DIRECTIONS FOR THIS TASK: Retype each record exactly; no pictures.

(Stored data entries)

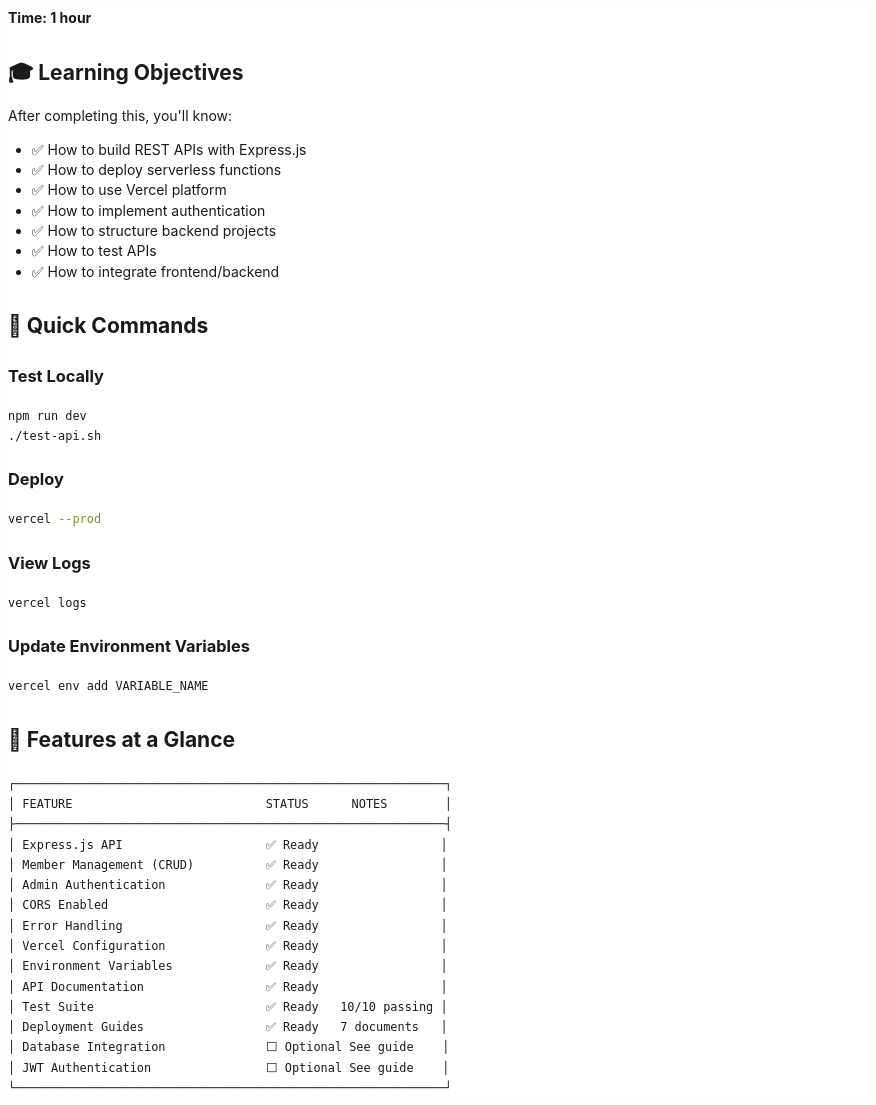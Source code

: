 **Time: 1 hour**

## 🎓 Learning Objectives

After completing this, you'll know:

- ✅ How to build REST APIs with Express.js
- ✅ How to deploy serverless functions
- ✅ How to use Vercel platform
- ✅ How to implement authentication
- ✅ How to structure backend projects
- ✅ How to test APIs
- ✅ How to integrate frontend/backend

## 🔧 Quick Commands

### Test Locally
```bash
npm run dev
./test-api.sh
```

### Deploy
```bash
vercel --prod
```

### View Logs
```bash
vercel logs
```

### Update Environment Variables
```bash
vercel env add VARIABLE_NAME
```

## 🌟 Features at a Glance

```
┌────────────────────────────────────────────────────────────┐
│ FEATURE                           STATUS      NOTES        │
├────────────────────────────────────────────────────────────┤
│ Express.js API                    ✅ Ready                 │
│ Member Management (CRUD)          ✅ Ready                 │
│ Admin Authentication              ✅ Ready                 │
│ CORS Enabled                      ✅ Ready                 │
│ Error Handling                    ✅ Ready                 │
│ Vercel Configuration              ✅ Ready                 │
│ Environment Variables             ✅ Ready                 │
│ API Documentation                 ✅ Ready                 │
│ Test Suite                        ✅ Ready   10/10 passing │
│ Deployment Guides                 ✅ Ready   7 documents   │
│ Database Integration              ⬜ Optional See guide    │
│ JWT Authentication                ⬜ Optional See guide    │
└────────────────────────────────────────────────────────────┘
```
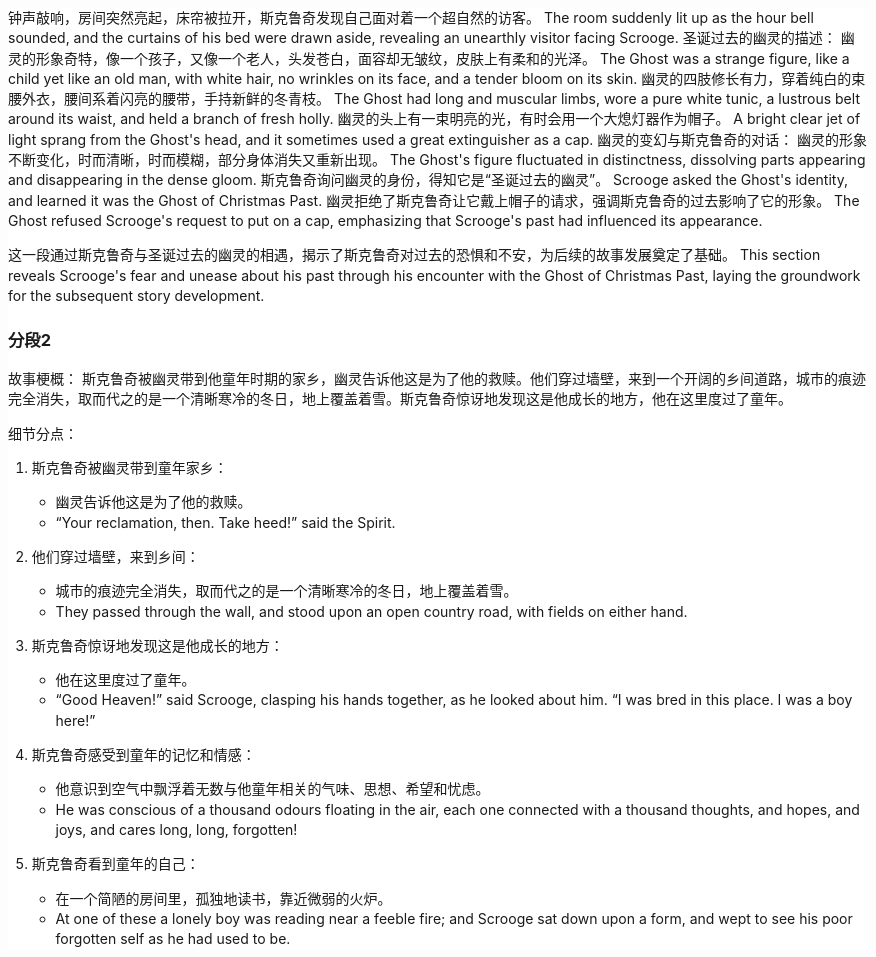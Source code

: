 钟声敲响，房间突然亮起，床帘被拉开，斯克鲁奇发现自己面对着一个超自然的访客。
The room suddenly lit up as the hour bell sounded, and the curtains of his bed were drawn aside, revealing an unearthly visitor facing Scrooge.
圣诞过去的幽灵的描述：
幽灵的形象奇特，像一个孩子，又像一个老人，头发苍白，面容却无皱纹，皮肤上有柔和的光泽。
The Ghost was a strange figure, like a child yet like an old man, with white hair, no wrinkles on its face, and a tender bloom on its skin.
幽灵的四肢修长有力，穿着纯白的束腰外衣，腰间系着闪亮的腰带，手持新鲜的冬青枝。
The Ghost had long and muscular limbs, wore a pure white tunic, a lustrous belt around its waist, and held a branch of fresh holly.
幽灵的头上有一束明亮的光，有时会用一个大熄灯器作为帽子。
A bright clear jet of light sprang from the Ghost's head, and it sometimes used a great extinguisher as a cap.
幽灵的变幻与斯克鲁奇的对话：
幽灵的形象不断变化，时而清晰，时而模糊，部分身体消失又重新出现。
The Ghost's figure fluctuated in distinctness, dissolving parts appearing and disappearing in the dense gloom.
斯克鲁奇询问幽灵的身份，得知它是“圣诞过去的幽灵”。
Scrooge asked the Ghost's identity, and learned it was the Ghost of Christmas Past.
幽灵拒绝了斯克鲁奇让它戴上帽子的请求，强调斯克鲁奇的过去影响了它的形象。
The Ghost refused Scrooge's request to put on a cap, emphasizing that Scrooge's past had influenced its appearance.

这一段通过斯克鲁奇与圣诞过去的幽灵的相遇，揭示了斯克鲁奇对过去的恐惧和不安，为后续的故事发展奠定了基础。
This section reveals Scrooge's fear and unease about his past through his encounter with the Ghost of Christmas Past, laying the groundwork for the subsequent story development.
<br/>
### 分段2
故事梗概：
斯克鲁奇被幽灵带到他童年时期的家乡，幽灵告诉他这是为了他的救赎。他们穿过墙壁，来到一个开阔的乡间道路，城市的痕迹完全消失，取而代之的是一个清晰寒冷的冬日，地上覆盖着雪。斯克鲁奇惊讶地发现这是他成长的地方，他在这里度过了童年。

细节分点：
1. 斯克鲁奇被幽灵带到童年家乡：
   - 幽灵告诉他这是为了他的救赎。
   - “Your reclamation, then. Take heed!” said the Spirit.

2. 他们穿过墙壁，来到乡间：
   - 城市的痕迹完全消失，取而代之的是一个清晰寒冷的冬日，地上覆盖着雪。
   - They passed through the wall, and stood upon an open country road, with fields on either hand.

3. 斯克鲁奇惊讶地发现这是他成长的地方：
   - 他在这里度过了童年。
   - “Good Heaven!” said Scrooge, clasping his hands together, as he looked about him. “I was bred in this place. I was a boy here!”

4. 斯克鲁奇感受到童年的记忆和情感：
   - 他意识到空气中飘浮着无数与他童年相关的气味、思想、希望和忧虑。
   - He was conscious of a thousand odours floating in the air, each one connected with a thousand thoughts, and hopes, and joys, and cares long, long, forgotten!

5. 斯克鲁奇看到童年的自己：
   - 在一个简陋的房间里，孤独地读书，靠近微弱的火炉。
   - At one of these a lonely boy was reading near a feeble fire; and Scrooge sat down upon a form, and wept to see his poor forgotten self as he had used to be.
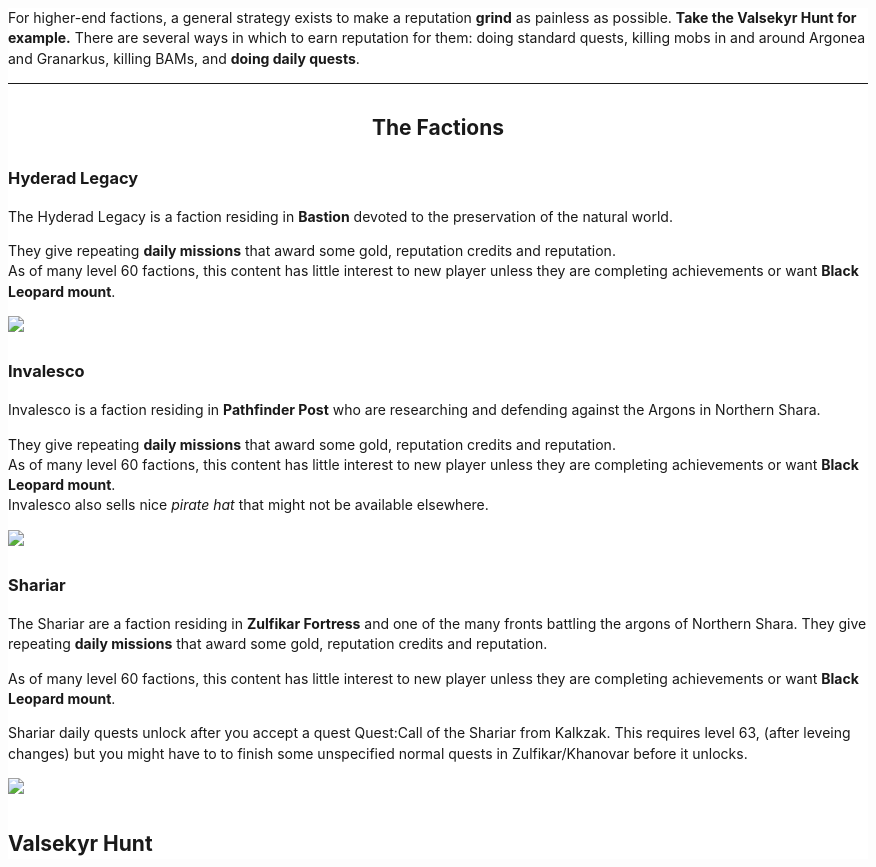 For higher-end factions, a general strategy exists to make a reputation **grind** as painless as possible. **Take the Valsekyr Hunt for example.** There are several ways in which to earn reputation for them: doing standard quests, killing mobs in and around Argonea and Granarkus, killing BAMs, and **doing daily quests**.

<hr/>

<center>

## The Factions

</center>

### Hyderad Legacy

The Hyderad Legacy is a faction residing in **Bastion** devoted to the preservation of the natural world.

They give repeating **daily missions** that award some gold, reputation credits and reputation. <br>
As of many level 60 factions, this content has little interest to new player unless they are completing achievements or want **Black Leopard mount**.

![](https://i.imgur.com/O8MmpPW.png)


### Invalesco

Invalesco is a faction residing in **Pathfinder Post** who are researching and defending against the Argons in Northern Shara.

They give repeating **daily missions** that award some gold, reputation credits and reputation. <br>
As of many level 60 factions, this content has little interest to new player unless they are completing achievements or want **Black Leopard mount**. <br>
Invalesco also sells nice *pirate hat* that might not be available elsewhere.

![](https://i.imgur.com/4OL0zoO.png)

### Shariar

The Shariar are a faction residing in **Zulfikar Fortress** and one of the many fronts battling the argons of Northern Shara. They give repeating **daily missions** that award some gold, reputation credits and reputation.

As of many level 60 factions, this content has little interest to new player unless they are completing achievements or want **Black Leopard mount**.

Shariar daily quests unlock after you accept a quest Quest:Call of the Shariar from Kalkzak. This requires level 63, (after leveing changes) but you might have to to finish some unspecified normal quests in Zulfikar/Khanovar before it unlocks.

![](https://i.imgur.com/GWsjOKi.png)

## Valsekyr Hunt
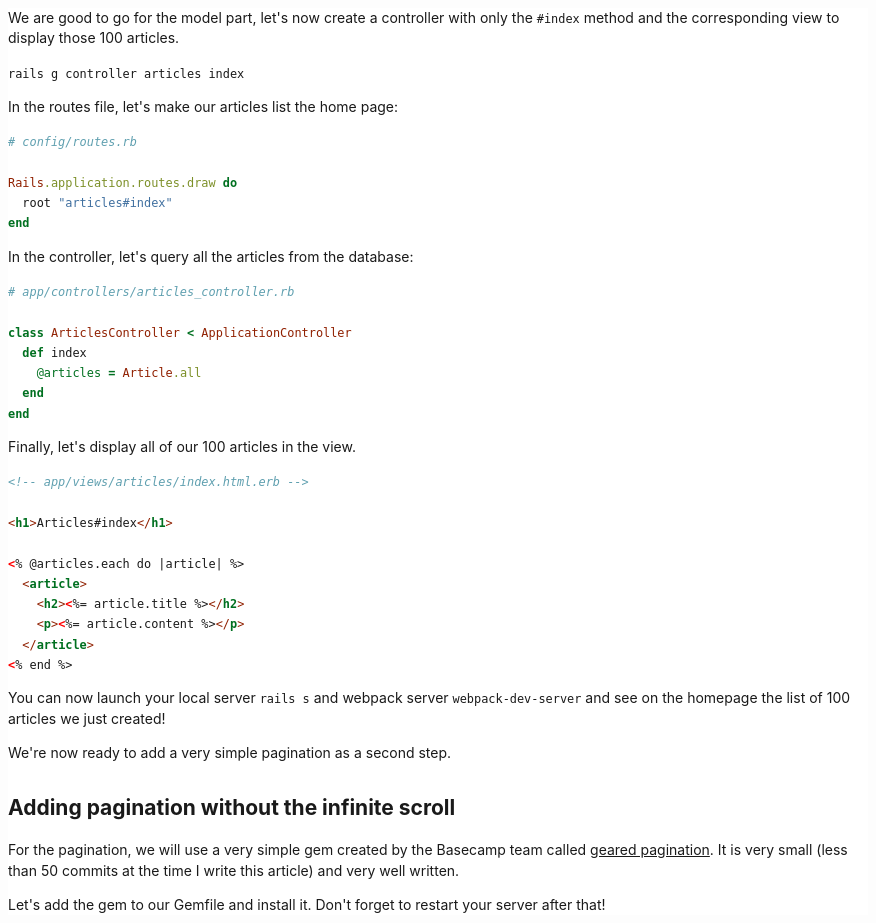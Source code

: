 We are good to go for the model part, let's now create a controller with only the `#index` method and the corresponding view to display those 100 articles.

```rb
rails g controller articles index
```

In the routes file, let's make our articles list the home page:

```rb
# config/routes.rb

Rails.application.routes.draw do
  root "articles#index"
end
```

In the controller, let's query all the articles from the database:

```rb
# app/controllers/articles_controller.rb

class ArticlesController < ApplicationController
  def index
    @articles = Article.all
  end
end
```

Finally, let's display all of our  100 articles in the view.

```html
<!-- app/views/articles/index.html.erb -->

<h1>Articles#index</h1>

<% @articles.each do |article| %>
  <article>
    <h2><%= article.title %></h2>
    <p><%= article.content %></p>
  </article>
<% end %>
```

You can now launch your local server `rails s` and webpack server `webpack-dev-server` and see on the homepage the list of 100 articles we just created!

We're now ready to add a very simple pagination as a second step.

## Adding pagination without the infinite scroll

For the pagination, we will use a very simple gem created by the Basecamp team called [geared pagination](https://github.com/basecamp/geared_pagination). It is very small (less than 50 commits at the time I write this article) and very well written.

Let's add the gem to our Gemfile and install it. Don't forget to restart your server after that!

OUTPUT:
Source code

: **Time: 1 hour**

## 🎓 Learning Objectives

After completing this, you'll know:

- ✅ How to build REST APIs with Express.js
- ✅ How to deploy serverless functions
- ✅ How to use Vercel platform
- ✅ How to implement authentication
- ✅ How to structure backend projects
- ✅ How to test APIs
- ✅ How to integrate frontend/backend

## 🔧 Quick Commands

### Test Locally
```bash
npm run dev
./test-api.sh
```

### Deploy
```bash
vercel --prod
```

### View Logs
```bash
vercel logs
```

### Update Environment Variables
```bash
vercel env add VARIABLE_NAME
```

## 🌟 Features at a Glance

```
┌────────────────────────────────────────────────────────────┐
│ FEATURE                           STATUS      NOTES        │
├────────────────────────────────────────────────────────────┤
│ Express.js API                    ✅ Ready                 │
│ Member Management (CRUD)          ✅ Ready                 │
│ Admin Authentication              ✅ Ready                 │
│ CORS Enabled                      ✅ Ready                 │
│ Error Handling                    ✅ Ready                 │
│ Vercel Configuration              ✅ Ready                 │
│ Environment Variables             ✅ Ready                 │
│ API Documentation                 ✅ Ready                 │
│ Test Suite                        ✅ Ready   10/10 passing │
│ Deployment Guides                 ✅ Ready   7 documents   │
│ Database Integration              ⬜ Optional See guide    │
│ JWT Authentication                ⬜ Optional See guide    │
└────────────────────────────────────────────────────────────┘
```
Source code

: 钟声敲响，房间突然亮起，床帘被拉开，斯克鲁奇发现自己面对着一个超自然的访客。
The room suddenly lit up as the hour bell sounded, and the curtains of his bed were drawn aside, revealing an unearthly visitor facing Scrooge.
圣诞过去的幽灵的描述：
幽灵的形象奇特，像一个孩子，又像一个老人，头发苍白，面容却无皱纹，皮肤上有柔和的光泽。
The Ghost was a strange figure, like a child yet like an old man, with white hair, no wrinkles on its face, and a tender bloom on its skin.
幽灵的四肢修长有力，穿着纯白的束腰外衣，腰间系着闪亮的腰带，手持新鲜的冬青枝。
The Ghost had long and muscular limbs, wore a pure white tunic, a lustrous belt around its waist, and held a branch of fresh holly.
幽灵的头上有一束明亮的光，有时会用一个大熄灯器作为帽子。
A bright clear jet of light sprang from the Ghost's head, and it sometimes used a great extinguisher as a cap.
幽灵的变幻与斯克鲁奇的对话：
幽灵的形象不断变化，时而清晰，时而模糊，部分身体消失又重新出现。
The Ghost's figure fluctuated in distinctness, dissolving parts appearing and disappearing in the dense gloom.
斯克鲁奇询问幽灵的身份，得知它是“圣诞过去的幽灵”。
Scrooge asked the Ghost's identity, and learned it was the Ghost of Christmas Past.
幽灵拒绝了斯克鲁奇让它戴上帽子的请求，强调斯克鲁奇的过去影响了它的形象。
The Ghost refused Scrooge's request to put on a cap, emphasizing that Scrooge's past had influenced its appearance.

这一段通过斯克鲁奇与圣诞过去的幽灵的相遇，揭示了斯克鲁奇对过去的恐惧和不安，为后续的故事发展奠定了基础。
This section reveals Scrooge's fear and unease about his past through his encounter with the Ghost of Christmas Past, laying the groundwork for the subsequent story development.
<br/>
### 分段2
故事梗概：
斯克鲁奇被幽灵带到他童年时期的家乡，幽灵告诉他这是为了他的救赎。他们穿过墙壁，来到一个开阔的乡间道路，城市的痕迹完全消失，取而代之的是一个清晰寒冷的冬日，地上覆盖着雪。斯克鲁奇惊讶地发现这是他成长的地方，他在这里度过了童年。

细节分点：
1. 斯克鲁奇被幽灵带到童年家乡：
   - 幽灵告诉他这是为了他的救赎。
   - “Your reclamation, then. Take heed!” said the Spirit.

2. 他们穿过墙壁，来到乡间：
   - 城市的痕迹完全消失，取而代之的是一个清晰寒冷的冬日，地上覆盖着雪。
   - They passed through the wall, and stood upon an open country road, with fields on either hand.

3. 斯克鲁奇惊讶地发现这是他成长的地方：
   - 他在这里度过了童年。
   - “Good Heaven!” said Scrooge, clasping his hands together, as he looked about him. “I was bred in this place. I was a boy here!”

4. 斯克鲁奇感受到童年的记忆和情感：
   - 他意识到空气中飘浮着无数与他童年相关的气味、思想、希望和忧虑。
   - He was conscious of a thousand odours floating in the air, each one connected with a thousand thoughts, and hopes, and joys, and cares long, long, forgotten!

5. 斯克鲁奇看到童年的自己：
   - 在一个简陋的房间里，孤独地读书，靠近微弱的火炉。
   - At one of these a lonely boy was reading near a feeble fire; and Scrooge sat down upon a form, and wept to see his poor forgotten self as he had used to be.
 For higher-end factions, a general strategy exists to make a reputation **grind** as painless as possible. **Take the Valsekyr Hunt for example.** There are several ways in which to earn reputation for them: doing standard quests, killing mobs in and around Argonea and Granarkus, killing BAMs, and **doing daily quests**.

<hr/>

<center>

## The Factions

</center>

### Hyderad Legacy

The Hyderad Legacy is a faction residing in **Bastion** devoted to the preservation of the natural world.

They give repeating **daily missions** that award some gold, reputation credits and reputation. <br>
As of many level 60 factions, this content has little interest to new player unless they are completing achievements or want **Black Leopard mount**.

![](https://i.imgur.com/O8MmpPW.png)


### Invalesco

Invalesco is a faction residing in **Pathfinder Post** who are researching and defending against the Argons in Northern Shara.

They give repeating **daily missions** that award some gold, reputation credits and reputation. <br>
As of many level 60 factions, this content has little interest to new player unless they are completing achievements or want **Black Leopard mount**. <br>
Invalesco also sells nice *pirate hat* that might not be available elsewhere.

![](https://i.imgur.com/4OL0zoO.png)

### Shariar

The Shariar are a faction residing in **Zulfikar Fortress** and one of the many fronts battling the argons of Northern Shara. They give repeating **daily missions** that award some gold, reputation credits and reputation.

As of many level 60 factions, this content has little interest to new player unless they are completing achievements or want **Black Leopard mount**.

Shariar daily quests unlock after you accept a quest Quest:Call of the Shariar from Kalkzak. This requires level 63, (after leveing changes) but you might have to to finish some unspecified normal quests in Zulfikar/Khanovar before it unlocks.

![](https://i.imgur.com/GWsjOKi.png)

## Valsekyr Hunt
Source code

: We are good to go for the model part, let's now create a controller with only the `#index` method and the corresponding view to display those 100 articles.

```rb
rails g controller articles index
```

In the routes file, let's make our articles list the home page:

```rb
# config/routes.rb

Rails.application.routes.draw do
  root "articles#index"
end
```

In the controller, let's query all the articles from the database:

```rb
# app/controllers/articles_controller.rb

class ArticlesController < ApplicationController
  def index
    @articles = Article.all
  end
end
```

Finally, let's display all of our  100 articles in the view.

```html
<!-- app/views/articles/index.html.erb -->

<h1>Articles#index</h1>

<% @articles.each do |article| %>
  <article>
    <h2><%= article.title %></h2>
    <p><%= article.content %></p>
  </article>
<% end %>
```

You can now launch your local server `rails s` and webpack server `webpack-dev-server` and see on the homepage the list of 100 articles we just created!

We're now ready to add a very simple pagination as a second step.

## Adding pagination without the infinite scroll

For the pagination, we will use a very simple gem created by the Basecamp team called [geared pagination](https://github.com/basecamp/geared_pagination). It is very small (less than 50 commits at the time I write this article) and very well written.

Let's add the gem to our Gemfile and install it. Don't forget to restart your server after that!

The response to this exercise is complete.